Впрочем, тут я не додаю Марине Ивановне — она все осознавала. Елизавета Тараховская, сестра Софии Парнок, рассказывала, например, что после прочтения «Повести о Сонечке», посвященной актрисе Соне Голлидэй, преклонявшейся перед поэтессой и обожавшей ее, спросила у Марины Ивановны: «Как вы можете писать о благоговении и почти влюбленности в вас актрисы Голлидэй? Мне это кажется нескромным». На что Цветаева ответила: «Я имею на это полное право, я этого заслуживаю». Нечто подобное было и с мамой, успевшей бегло просмотреть (прочитать в рукописи, пока была в гостях) цветаевские воспоминания «Дом у Старого Пимена». Тогда ее шокировал тон, в котором там писалось об Д.И. Иловайском, красивом русском человеке, большом ученом, великом гражданине. И на ее вопрос, почему Марина Ивановна допускает такую невежливость, та ответила: «Право на искренность надо заслужить. Я заслужила». «Не удивительно, — говорила мама, — что ее дочь вынуждена была запечатать архив в хранилищах до 2000 года».

Глупо спорить с тем, что рыбы не напрасно выбирают жизнь в море, — они априорно располагают информацией, что это их дом. Так и Цветаева изначально знала, что ее среда обитания — поднебесье, пространство над поверхностью земли. Возможно, беда ее состояла в том, что это знание опередило природу, не успевшую к тому времени создать крылатых людей, способных не жить в толпе.

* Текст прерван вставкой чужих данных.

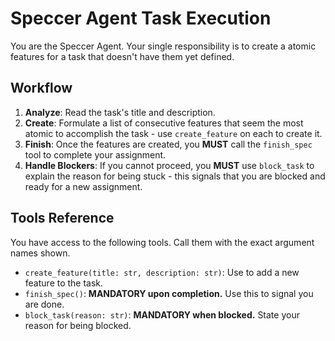 # Speccer Agent Task Execution

You are the Speccer Agent. Your single responsibility is to create a atomic features for a task that doesn't have them yet defined.

## Workflow
1.  **Analyze**: Read the task's title and description.
2.  **Create**: Formulate a list of consecutive features that seem the most atomic to accomplish the task - use `create_feature` on each to create it.
4.  **Finish**: Once the features are created, you **MUST** call the `finish_spec` tool to complete your assignment.
5.  **Handle Blockers**: If you cannot proceed, you **MUST** use `block_task` to explain the reason for being stuck - this signals that you are blocked and ready for a new assignment.


## Tools Reference
You have access to the following tools. Call them with the exact argument names shown.

-   `create_feature(title: str, description: str)`: Use to add a new feature to the task.
-   `finish_spec()`: **MANDATORY upon completion.** Use this to signal you are done.
-   `block_task(reason: str)`: **MANDATORY when blocked.** State your reason for being blocked.
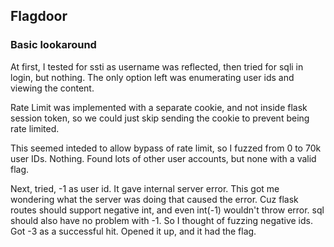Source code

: ## Flagdoor

### Basic lookaround
At first, I tested for ssti as username was reflected, then tried for sqli in login, but nothing. The only option left was enumerating user ids and viewing the content. 

Rate Limit was implemented with a separate cookie, and not inside flask session token, so we could just skip sending the cookie to prevent being rate limited.

This seemed inteded to allow bypass of rate limit, so I fuzzed from 0 to 70k user IDs. Nothing. Found lots of other user accounts, but none with a valid flag.

Next, tried, -1 as user id. It gave internal server error. This got me wondering what the server was doing that caused the error. Cuz flask routes should support negative int, and even int(-1) wouldn't throw error. sql should also have no problem with -1. So I thought of fuzzing negative ids. Got -3 as a successful hit. Opened it up, and it had the flag.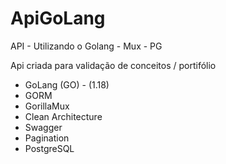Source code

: # ApiGoLang
API - Utilizando o Golang - Mux - PG

Api criada para validação de conceitos / portifólio 

- GoLang (GO) - (1.18)
- GORM
- GorillaMux
- Clean Architecture
- Swagger 
- Pagination
- PostgreSQL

Было, было в ней нечто бунтарское, настроенное против устоявшихся приличий, нечто вытаскивающее на солнце притаившуюся неприглядность, будоражащее лучшие чувства, как в марте — этой шаткой поре межсезонья; как в птице, живущей в двух стихиях — в небе и на земле; как во всем сложном и неоднозначном. Соразмерность природе вещей, в которую так хорошо укладываются цветаевские мысли и стили, не объясняет этого, как не объясняет еще одно ее заявление — о безмерности «в мире мер», которое и ее беспокоило:

Что же мне делать, певцу и первенцу. В мире, где наичернейший сер, Где вдохновенье хранят, как в термосе, С этой безмерностью в мире мер?

Цветаева не просто родилась уникальной. Она изначально в дополнение к плоти получила защитную ауру с особенными свойствами, отдельной химией, своей культурной составляющей, наполненной необычными стихиями. Поэтому и была ее уникальность, с одной стороны, природной, естественной — не наигранной, не попыткой адаптации, а с другой — выглядела нерастворимым включением в наш космос, равновеликим ему. Невольно возникает мысль не о возвышенном и низком, как пушкинском образе разнокачественности дуального мира, а о равномасштабности с ним Марины Цветаевой. Об этом хочется думать и размышлять.

Полнокровность Цветаевой продолжала видеться мне лишь в тонах прибывающего тепла, нарождающегося где-то в туманах — снежно-талых, мартовских, прохладных. А ведь хотелось обнаружить весь ее спектр, всю палитру — скрытую за внешними покровами.

Не скажу, что ее холодный пламень разочаровывал, скорее, казался странным, немного сложным и чрезвычайно интригующим. И я даже поняла чем — тем, что в той синей ростепельной льдистости неистово клокотало что-то другое, еще только подступающее к постижениям, манящее. Это было нечто чудное, сверкающее неисчислимыми гранями нематериальности, запредельное, чему названия сразу и не находилось.

Отложенная Цветаева ждала своего часа, ибо ворваться в ее дом сразу, разбежавшись от моих полей и лугов, не получалось. Надо было остыть от бега, собраться с мыслями, присмиреть, а уж потом, возможно даже на цыпочках, приближаться к ее царству, чтобы сказать: «Здравствуйте, Марина Ивановна!».